Los pintores frances del Ottocento se obsesionaron con el episodio. Tan sólo Ingres realizó tres sugerentes óleos; en uno La Fornarina aparece sentada sobre las piernas de Rafael, que ya no pinta pues tiene las manos ocupadas en otra cosa. Así como Rafael la usó como Galatea, en el cuadro de Ingres el artista le mete mano literalmente a su obra maestra.
Tuvieron que llegar los rayos x para descubrir que la joven del retrato lleva puesto un anillo de matrimonio, ocultado luego por el artista o por alguno de sus discípulos, quienes antes y después de la muerte del maestro se tomaron demasiadas libertades con sus muros y lienzos. El cuadro lleva una firma peculiar, digna de Durero. La muchacha tiene atado al brazo desnudo una cinta azul donde se lee “Raphael Urbinas”, bordado en hermosos caracteres. Él murió en la primavera de 1520. Ella en un convento dos años después, en condición de viuda. En el siglo XX se probó que fue su esposa, aunque no existen registros del enlace.
Rafael tenía todo, como un rockstar: atractivo, genial, libre y amado-odiado por el poder y el público. En su época, el arte italiano afloja las correas del tema religioso y dentro y fuera de la temática cristiana acomete con libertad multitud de alegorías, sugerencias y travesuras plásticas de contenido erótico. Como en pocas ocasiones durante la era cristiana, a lo largo de ese siglo se pintaron libremente penes (más que coños), pechos, nalgas, etcétera. La Fornarina, prácticamente desnuda en el retrato, posa la mano libre sobre su sexo, como reservándolo a los ojos de su amado.
Se ha dicho que ni que fuera tan bonita, que no corresponde al concepto de belleza femenina del período, incluso en el mismo Rafael. De ahí su su encanto: bella, desde luego, pero quizás la mujer más real del primer Renacimiento. Rafael no la inventa, ni la retoca, como sí lo hizo con su Fornarina vestida. La copia del natural, adorándola.
El pintor muere en condiciones extrañas en su estudio. Sus pupilos y las autoridades remueven el cuerpo de un bello Cristo crucificado por el deseo y el amor para darle sepultura. En Las heroínas del mal (1979) el cineasta Walerian Borowczyk prefiere presentar como asesina a la hija del panadero, viuda negra que envenena a su hombre con un pastelillo irresistible.
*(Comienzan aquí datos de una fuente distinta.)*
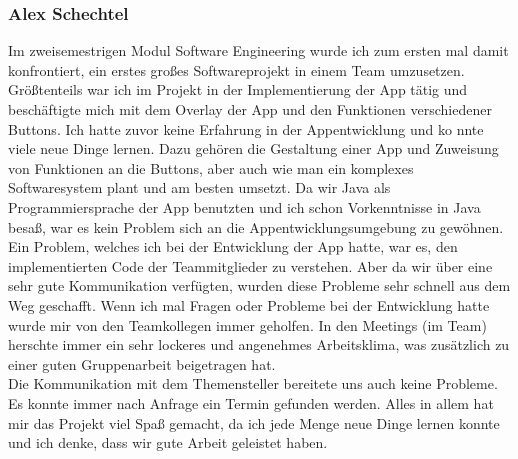 \documentclass{article}
\begin{document}
\subsubsection{Alex Schechtel}
    Im zweisemestrigen Modul Software Engineering wurde ich zum ersten mal damit konfrontiert, ein erstes großes Softwareprojekt in einem Team umzusetzen.
    Größtenteils war ich im Projekt in der Implementierung der App tätig und beschäftigte mich mit dem Overlay der App und den Funktionen verschiedener Buttons.
    Ich hatte zuvor keine Erfahrung in der Appentwicklung und ko    nnte viele neue Dinge lernen.
    Dazu gehören die Gestaltung einer App und Zuweisung von Funktionen an die Buttons,
    aber auch wie man ein komplexes Softwaresystem plant und am besten umsetzt. 
    Da wir Java als Programmiersprache der App benutzten und ich schon Vorkenntnisse in Java besaß, 
    war es kein Problem sich an die Appentwicklungsumgebung zu gewöhnen.\\ 
    Ein Problem, welches ich bei der Entwicklung der App hatte, war es, den implementierten Code der Teammitglieder zu verstehen.
    Aber da wir über eine sehr gute Kommunikation verfügten, wurden diese Probleme sehr schnell aus dem Weg geschafft.
    Wenn ich mal Fragen oder Probleme bei der Entwicklung hatte wurde mir von den Teamkollegen immer geholfen.
    In den Meetings (im Team) herschte immer ein sehr lockeres und angenehmes Arbeitsklima, 
    was zusätzlich zu einer guten Gruppenarbeit beigetragen hat. \\
    Die Kommunikation mit dem Themensteller bereitete uns auch keine Probleme. Es konnte immer nach Anfrage ein Termin gefunden werden. 
    Alles in allem hat mir das Projekt viel Spaß gemacht, da ich jede Menge neue Dinge lernen konnte und ich denke, 
    dass wir gute Arbeit geleistet haben.
\end{document}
Quizás la versión elegida por Borowczyk pierde el punto, en su afán por hacer un picante guiñol de enredo, muy al modo de sus provocativos “cuentos inmorales”. Sería más sugerente un relato de pasión loca tipo El imperio de los sentidos (1975), de Nagisa Oshima. ¡Lo maté porque era mío!
La novela policial de Rafael merece un tratamiento más ambiguo, como propone Vasari. ¿Por qué no un suicidio acordado, a la Romeo y Julieta, donde ella sobrevive, aunque no por mucho tiempo? Un giro trágico. No un vulgar cornudo, sino un artífice a la altura de todas las bellezas del mundo.